- Лилково
- Lilkovo
- Coordinates: 41°54′39″N 24°35′13″E﻿ / ﻿41.91083°N 24.58694°E
- Country: Bulgaria
- Province: Plovdiv
- Municipality: Rodopi

Area
- • Land: 62.4 km^{2} (24.1 sq mi)
- Elevation: 1,400 m (4,600 ft)

Population (2020)
- • Total: 21
- Postal code: 4105
- Area code: 03109

= Lilkovo =

Lilkovo is a mountain village in southern Bulgaria. It is one of the highest settlements in Bulgaria. It is also one of the largest villages by land area in the Rhodope Mountains.

== Geography ==
Lilkovo is located in the central part of the Rhodope Mountains. It is part of the Rodopi Municipality in the Plovdiv Province, and it is situated approximately 36 km southwest from Plovdiv. Lilkovo is among the highest villages in Bulgaria. The elevation at the main square (Bordtse) is 1400 m, but the village extends to an altitude of more than 1450 m. The highest point within the territory of Lilkovo is Mount Modar with an elevation of 1992 m. Near Modar rises Lilkovska river (also called Elshitsa), which flows by the village and later joins Sitovska and Tamrashka river. Nearby villages are Brezovitsa (distance: 2.5 km) and Sitovo (distance: 9.7 km). Not far away from Lilkovo was also the former village of Tamrash (also called Tomrash), which used to be a large administrative centre in the region before the Liberation of Bulgaria.

=== Climate ===
Lilkovo has a temperate mountain climate. The average temperature in January is between −7 °C and −1.5 °C, and the average temperature in July is between 11 °C and 20 °C. The average humidity level is 80% in January and 60% in July. There is a relatively high level of precipitations throughout the year.

=== Flora and fauna ===
The territory of Lilkovo covers vast meadows and forests. The forests start from 1000 –1100 m and reach over 1900 m. The lowest regions include mostly beech and black pine forests. Single trees of birch and wild willow can also be spotted there. White pine and spruce grow higher, and the highest terrains are occupied by spruce and juniper. The fir tree also occupies an important place among the coniferous species. There are a lot of wild berries (e.g., strawberries, raspberries, and blueberries), rose hips and wild plums.
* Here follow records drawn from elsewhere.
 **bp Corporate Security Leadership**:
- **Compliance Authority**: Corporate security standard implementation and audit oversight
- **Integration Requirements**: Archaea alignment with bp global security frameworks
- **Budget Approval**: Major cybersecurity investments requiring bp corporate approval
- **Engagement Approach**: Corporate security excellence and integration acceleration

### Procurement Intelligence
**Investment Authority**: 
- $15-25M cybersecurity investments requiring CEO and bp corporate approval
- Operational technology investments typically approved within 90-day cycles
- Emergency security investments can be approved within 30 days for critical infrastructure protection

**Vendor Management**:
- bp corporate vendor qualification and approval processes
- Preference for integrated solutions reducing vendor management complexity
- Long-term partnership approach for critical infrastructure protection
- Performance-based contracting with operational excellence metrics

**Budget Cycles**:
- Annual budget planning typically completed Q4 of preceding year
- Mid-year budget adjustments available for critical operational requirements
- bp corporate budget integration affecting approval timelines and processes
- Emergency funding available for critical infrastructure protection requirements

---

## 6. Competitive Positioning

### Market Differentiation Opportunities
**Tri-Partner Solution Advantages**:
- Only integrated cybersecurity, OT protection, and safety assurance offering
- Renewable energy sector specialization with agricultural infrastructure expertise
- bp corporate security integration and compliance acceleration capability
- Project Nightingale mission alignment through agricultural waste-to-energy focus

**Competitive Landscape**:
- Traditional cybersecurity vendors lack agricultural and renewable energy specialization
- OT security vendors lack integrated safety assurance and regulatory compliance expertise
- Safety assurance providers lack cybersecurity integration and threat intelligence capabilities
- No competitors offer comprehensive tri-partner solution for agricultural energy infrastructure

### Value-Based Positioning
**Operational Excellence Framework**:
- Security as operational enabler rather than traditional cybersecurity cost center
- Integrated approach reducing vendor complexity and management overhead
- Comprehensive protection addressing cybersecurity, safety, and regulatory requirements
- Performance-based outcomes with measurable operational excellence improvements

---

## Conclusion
The most typical wild animals found on the territory of Lilkovo are the following:

Mammals: roe deer, fallow deer, wild boar, rabbit, hedgehog, wolf, brown bear, lynx, fox, badger, beaver, squirrel, and marten.

Birds: wild pigeon, nightingale, cuckoo, great spotted and black woodpecker, crow, golden eagle, dove, and heather cock.

Reptiles and amphibians: common European viper, horned viper, grass snake, slow-worm, green lizard, wall lizard, green toad, yellow-bellied toad, and tree frog.

== Population ==
After the village of Tamrash was burned down during the First Balkan War in 1912, its Pomak population left the region by freeing up lands that the people of Lilkovo could cultivate. This increase in resources lead to a significant demographic growth in Lilkovo in the first half of the 20th century with a population exceeding 1000 people in the 1940s. However, a steady decline in the population of the village can be observed since the middle of the 20th century:

As of 15 June 2020, there are only 21 people with a permanent address in Lilkovo. One of the possible events that triggered the process of depopulation in the mid 1940s was the collectivization in the agricultural sector, which left many people without lands and in a state of insecurity. During the industrialization in Bulgaria (1944–1989) many of them migrated to the cities in search of employment.

Despite the low number of permanent residents, the village comes to life during the summer months when the hundreds of homes—both old stone houses and modern summer homes—get filled with people looking to escape from the heat and to enjoy the beautiful mountain landscapes.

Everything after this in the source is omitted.